La conversión cristiana implica pasarse del fariseísmo
a Jesús; de las obras muertas de la carne a Cristo, fuente de vida nueva;
convertirse del reinado de los ídolos al reinado de Jesús; salir de las
tinieblas para ir a la luz; pasar de la esclavitud a la libertad; salir de la
muerte para entrar en la vida; cambiar del padre de toda mentira para ser hijos del Dios vivo y
verdadero. El corazón humano cuando se encuentra bajo la esclavitud del pecado,
es el “Odre viejo”, que para recibir el “Vino Nuevo”, hay que vaciarlo de la
vieja levadura del espíritu de corrupción y de toda aquella negatividad, que
impide que el hombre sea lo que debe ser. Vaciar el “viejo odre” para lavarlo
con el “agua y la sangre” que brotan del
costado de Cristo para luego enjuagarlo en la Misericordia que es derramada en
nuestros corazones con el Espíritu Santo que se nos es dado (Rom 5, 5).

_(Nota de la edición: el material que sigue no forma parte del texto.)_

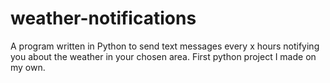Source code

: weather-notifications
=====================

A program written in Python to send text messages every x hours notifying you about the weather in your chosen area. First python project I made on my own. 
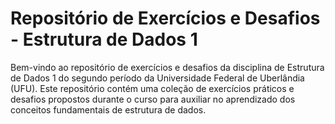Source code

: # Repositório de Exercícios e Desafios - Estrutura de Dados 1

Bem-vindo ao repositório de exercícios e desafios da disciplina de Estrutura de Dados 1 do segundo período da Universidade Federal de Uberlândia (UFU). Este repositório contém uma coleção de exercícios práticos e desafios propostos durante o curso para auxiliar no aprendizado dos conceitos fundamentais de estrutura de dados.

4. ¿Para qué nos hemos de convertir?
El Espíritu Santo saca de nuestros corazones la
mentira y nos lleva a vivir en la verdad, nos hace libres y llena nuestros
corazones de la “vida nueva” para que amemos y para que sirvamos al Señor Nuestro
Dios como hombres y mujeres de verdad (cf 1Tes 1, 9). Convertirse para salir
del conformismo y dejar de ser copia de los demás y títeres de otros. Nuestra
conversión no será cristiana si no nos vaciamos de nosotros mismos para
llenarnos de Cristo. Para orientar nuestra vida hacia Dios; hacia el bien;
hacia el servicio a los demás como servidores de la vida, del amor, de la
verdad. Convertirse para tener la manera de pensar, de mirar de Cristo; poseer
sus virtudes y no engreírse por ellas; tener su manera de amar y servir, sin
buscar el propio interés, sino la gloria de Dios y el bien de los demás.
Reconocemos que la conversión cristiana es un verdadero camino de sanación
interior: de miedos, inseguridades, complejos y de alteraciones de la mente.
5.
¿Qué exige la conversión?
Ciertamente la conversión es ante todo un proceso de
personalización y de humanización: yo renuncio a vivir como todos para tomar
decisiones propias. Ya no me siento justificado por el hecho de que todos hacen
lo mismo que yo. En otras palabras busco otro estilo de vida, una vida nueva. La conversión cuando es verdadera humaniza
y personaliza: nos hace personas. Cuando la fe no se hace cultura, se
asfixia y se muere, es estéril y vacía. Por eso tengamos presente que la
conversión cristiana es una socialización nueva y profunda; se pasa del yo al
nosotros, del mío al nuestro; del individualismo a la Comunidad Fraterna. No
hay duda, la conversión de cualquier hombre hace bien a todos. Cuando el
corazón del hombre cambia, cambian también las estructuras: la familia, la
educación, la política, la religión, etc. La conversión a Jesucristo exige el
cambio radical de la mente y del corazón para ser discípulos y misioneros de
Cristo; para que el mundo tenga vida en Él. Hoy podemos ver la conversión como
“llamada y como respuesta”: “Levántate y sígueme” (Mc 2, 14) “Vayamos al
encuentro de Dios y de los demás”.
¿Adónde vamos? Jesús siempre nos conducirá a la
intimidad con Dios y al encuentro con los hermanos. Sólo se convierte el hombre
quien vive de encuentros interpersonales, con Dios y con los demás… por eso la
conversión es al amor, o no es conversión. Es don y es respuesta.